E o que eu achei? Simplesmente sensacional. Porque, ainda que seja um disco acústico na raiz, ele tem a assinatura dos Murphys por todos os lados, soando nitidamente punk e absolutamente irlandês, ecoando como de costume seus ancestrais, os imigrantes que ralaram o traseiro na brita pra fazer os EUA serem o que são. E o mais legal é que TAMBÉM soa como o trabalho de Guthrie, pra você que já teve a chance de ouvir o cara, uma espécie de proto-Bob Dylan mais virulento. Um disco no qual as letras são protagonistas, estão em destaque e são emolduradas por violões que sabem encontrar o equilíbrio entre raiva e ternura.

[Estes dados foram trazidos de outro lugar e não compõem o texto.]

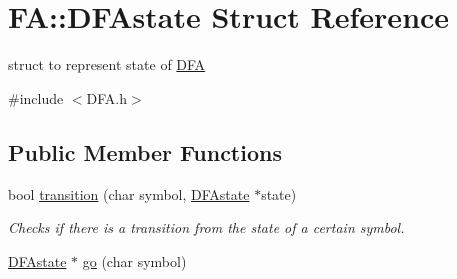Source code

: \hypertarget{structFA_1_1DFAstate}{\section{F\-A\-:\-:D\-F\-Astate Struct Reference}
\label{structFA_1_1DFAstate}
}


struct to represent state of \hyperlink{classFA_1_1DFA}{D\-F\-A}  




{\ttfamily \#include $<$D\-F\-A.\-h$>$}

\subsection*{Public Member Functions}
\begin{DoxyCompactItemize}
\item 
bool \hyperlink{structFA_1_1DFAstate_a5c5ff1b409dc6868b862b027f9259826}{transition} (char symbol, \hyperlink{structFA_1_1DFAstate}{D\-F\-Astate} $\ast$state)
\begin{DoxyCompactList}\small\item\em Checks if there is a transition from the state of a certain symbol. \end{DoxyCompactList}\item 
\hypertarget{structFA_1_1DFAstate_a58f887da9b98411f3f446113ad5ff7a2}{\hyperlink{structFA_1_1DFAstate}{D\-F\-Astate} $\ast$ \hyperlink{structFA_1_1DFAstate_a58f887da9b98411f3f446113ad5ff7a2}{go} (char symbol)}\label{structFA_1_1DFAstate_a58f887da9b98411f3f446113ad5ff7a2}


\end{DoxyCompactItemize}
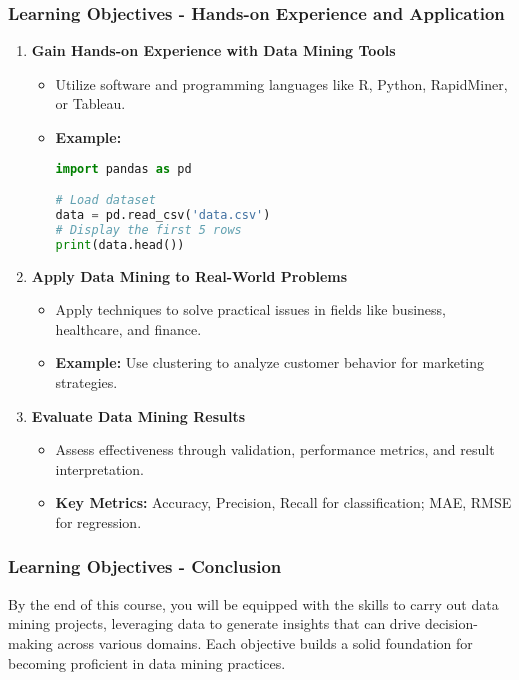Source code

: \documentclass[aspectratio=169]{beamer}
\begin{document}
\begin{frame}[fragile]
    \frametitle{Learning Objectives - Hands-on Experience and Application}
    \begin{enumerate}[resume]
        \item \textbf{Gain Hands-on Experience with Data Mining Tools}
            \begin{itemize}
                \item Utilize software and programming languages like R, Python, RapidMiner, or Tableau.
                \item \textbf{Example:}
                \begin{lstlisting}[language=Python]
import pandas as pd

# Load dataset
data = pd.read_csv('data.csv')
# Display the first 5 rows
print(data.head())
                \end{lstlisting}
            \end{itemize}

        \item \textbf{Apply Data Mining to Real-World Problems}
            \begin{itemize}
                \item Apply techniques to solve practical issues in fields like business, healthcare, and finance.
                \item \textbf{Example:} Use clustering to analyze customer behavior for marketing strategies.
            \end{itemize}

        \item \textbf{Evaluate Data Mining Results}
            \begin{itemize}
                \item Assess effectiveness through validation, performance metrics, and result interpretation.
                \item \textbf{Key Metrics:} Accuracy, Precision, Recall for classification; MAE, RMSE for regression.
            \end{itemize}
    \end{enumerate}
\end{frame}

\begin{frame}[fragile]
    \frametitle{Learning Objectives - Conclusion}
    By the end of this course, you will be equipped with the skills to carry out data mining projects, leveraging data to generate insights that can drive decision-making across various domains. Each objective builds a solid foundation for becoming proficient in data mining practices.
\end{frame}
\end{document}

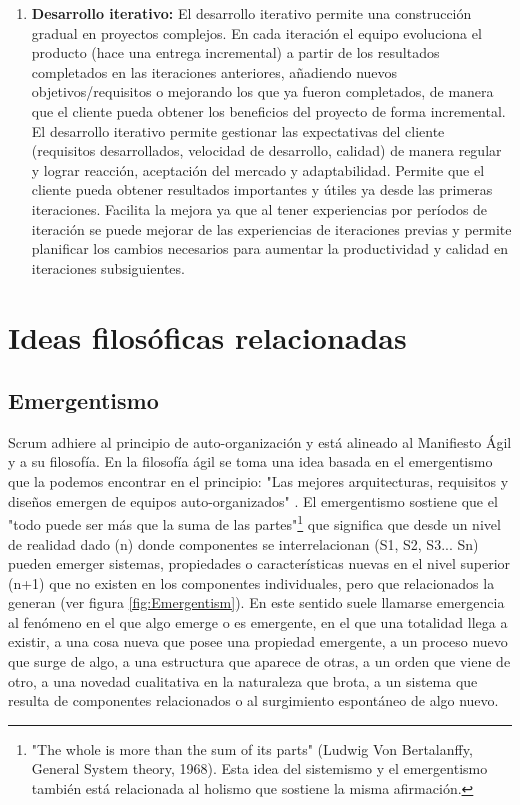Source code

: \begin{enumerate}
\item \textbf{Desarrollo iterativo:} El desarrollo iterativo permite una construcción gradual en proyectos complejos. En cada iteración el equipo evoluciona el producto (hace una entrega incremental) a partir de los resultados completados en las iteraciones anteriores, añadiendo nuevos objetivos/requisitos o mejorando los que ya fueron completados, de manera que el cliente pueda obtener los beneficios del proyecto de forma incremental. El desarrollo iterativo permite gestionar las expectativas del cliente (requisitos desarrollados, velocidad de desarrollo, calidad) de manera regular y lograr reacción, aceptación del mercado y adaptabilidad. Permite que el cliente pueda obtener resultados importantes y útiles ya desde las primeras iteraciones. Facilita la mejora ya que al tener experiencias por períodos de iteración se puede mejorar de las experiencias de iteraciones previas y permite planificar los cambios necesarios para aumentar la productividad y calidad en iteraciones subsiguientes.

\end{enumerate}

\section{Ideas filosóficas relacionadas}

\subsection{Emergentismo}

Scrum adhiere al principio de auto-organización y está alineado al Manifiesto Ágil y a su filosofía. En la filosofía ágil se toma una idea basada en el emergentismo que la podemos encontrar en el principio: "Las mejores arquitecturas, requisitos y diseños emergen de equipos auto-organizados" \cite{Beck-2001}. El emergentismo sostiene que el "todo puede ser más que la suma de las partes"\footnote{"The whole is more than the sum of its parts" (Ludwig Von Bertalanffy, General System theory, 1968). Esta idea del sistemismo y el emergentismo también está relacionada al holismo que sostiene la misma afirmación.} que significa que desde un nivel de realidad dado (n) donde componentes se interrelacionan (S1, S2, S3... Sn) pueden emerger sistemas, propiedades o características nuevas en el nivel superior (n+1) que no existen en los componentes individuales, pero que relacionados la generan (ver figura \ref{fig:Emergentism}). En este sentido suele llamarse emergencia al fenómeno en el que algo emerge o es emergente, en el que una totalidad llega a existir, a una cosa nueva que posee una propiedad emergente, a un proceso nuevo que surge de algo, a una estructura que aparece de otras, a un orden que viene de otro, a una novedad cualitativa en la naturaleza que brota, a un sistema que resulta de componentes relacionados o al surgimiento espontáneo de algo nuevo.

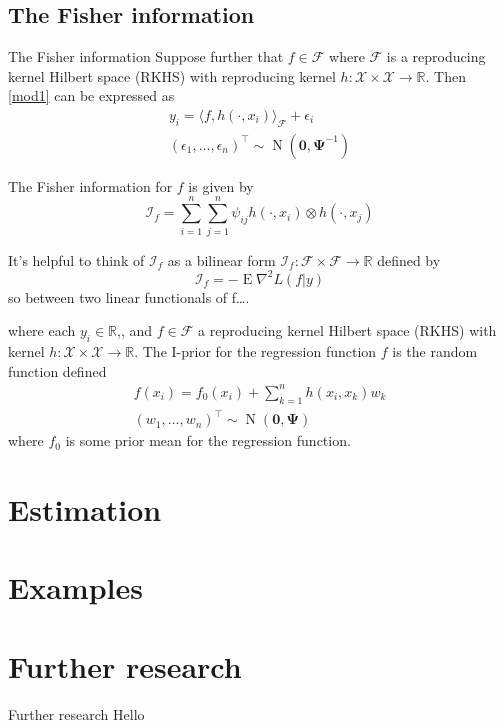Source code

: \documentclass[,aspectratio=43]{beamer}
\newcommand{\bzero}{{\bm 0}}
\newcommand{\bPsi}{{\bm\Psi}}
\DeclareMathOperator{\E}{E}
\DeclareMathOperator{\N}{N}
\newcommand{\bbR}{\mathbb{R}}
\newcommand{\cF}{{\mathcal F}}
\newcommand{\cI}{{\mathcal I}}
\newcommand{\cX}{{\mathcal X}}
\begin{document}
\hypertarget{the-fisher-information}{%
\subsection{The Fisher information}\label{the-fisher-information}}

\begin{frame}{The Fisher information}
Suppose further that \(f\in\cF\) where \(\cF\) is a reproducing kernel
Hilbert space (RKHS) with reproducing kernel \(h:\cX\times\cX\to\bbR\).
Then \eqref{mod1} can be expressed as \begin{equation}\label{mod2}
\begin{gathered}
y_i = \big\langle f, h(\cdot,x_i)\big\rangle_\cF + \epsilon_i \\
(\epsilon_1,\dots,\epsilon_n)^\top \sim \N(\bzero, \bPsi^{-1})
\end{gathered}
\end{equation}

The Fisher information for \(f\) is given by \[
\cI_f = \sum_{i=1}^n\sum_{j=1}^n \psi_{ij}h(\cdot,x_i) \otimes h(\cdot,x_j)
\]

It's helpful to think of \(\cI_f\) as a bilinear form
\(\cI_f:\cF \times \cF \to \bbR\) defined by \[
\cI_f = -\E\nabla^2 L(f|y)
\] so between two linear functionals of f\ldots.
\end{frame}

\begin{frame}{}
\protect\hypertarget{section}{}
where each \(y_i\in\bbR\),, and \(f\in\cF\) a reproducing kernel Hilbert
space (RKHS) with kernel \(h:\cX\times\cX\to\bbR\). The I-prior
\autocite{bergsma2019} for the regression function \(f\) is the random
function defined \begin{equation}
\begin{gathered}
f(x_i) = f_0(x_i) + \sum_{k=1}^n h(x_i,x_k)w_k \\
(w_1,\dots,w_n)^\top \sim \N(\bzero, \bPsi)
\end{gathered}
\end{equation} where \(f_0\) is some prior mean for the regression
function.
\end{frame}

\hypertarget{estimation}{%
\section{Estimation}\label{estimation}}

\hypertarget{examples}{%
\section{Examples}\label{examples}}

\hypertarget{further-research}{%
\section{Further research}\label{further-research}}

\begin{frame}{Further research}
Hello
\end{frame}
\end{document}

No fim, o disco soa como uma imensa máquina do tempo que conecta Murphys e Guthrie, mesmo com as diferenças esperadas entre a vida dos trabalhadores de outros tempos e de hoje, mas justamente evidenciando o que existe de similar entre estes músicos e, claro, o que infelizmente ainda não mudou na vida de quem AINDA é massacrado pelo capitalismo.

4) The God Machine (Blind Guardian)

Era uma vez… uns alemães que ficaram conhecidos como “bardos”, justamente por sua obsessão em retratar o seu olhar sobre as mais diferentes histórias de fantasia para o mundo do heavy metal. Uns caras que ficaram durante ANOS completamente obcecados com um disco de canções originais gravadas com uma orquestra – e que, em 2019, finalmente aconteceu. Mas depois de “Legacy Of The Dark Lands”, eles precisavam seguir em frente. E encontrar sua sonoridade. Ou talvez reencontrar. O que mudou tudo? “O coronavírus”, diz o guitarrista André Olbrich, em entrevista para a revista Tuonela. “Acho que isso é um ponto chave porque, naquele momento, para mim, todo o meu entorno e o mundo mudaram. Parecia mais difícil, quase como mudamos para uma espécie de modo de sobrevivência. Tivemos que nos tornar mais duros, mais intensos. Tudo parecia um pouco caótico e, para mim, parecia autêntico escrever músicas mais pesadas e brutais naquele momento. Então, eu acho que esse álbum realmente capturou o espírito do tempo, o momento como nos sentimos agora e isso é o que sempre está em nossa música. Este álbum mais rápido parece natural para nós mas, por outro lado, nunca planejamos fazer um álbum retrô ou copiar os velhos tempos”.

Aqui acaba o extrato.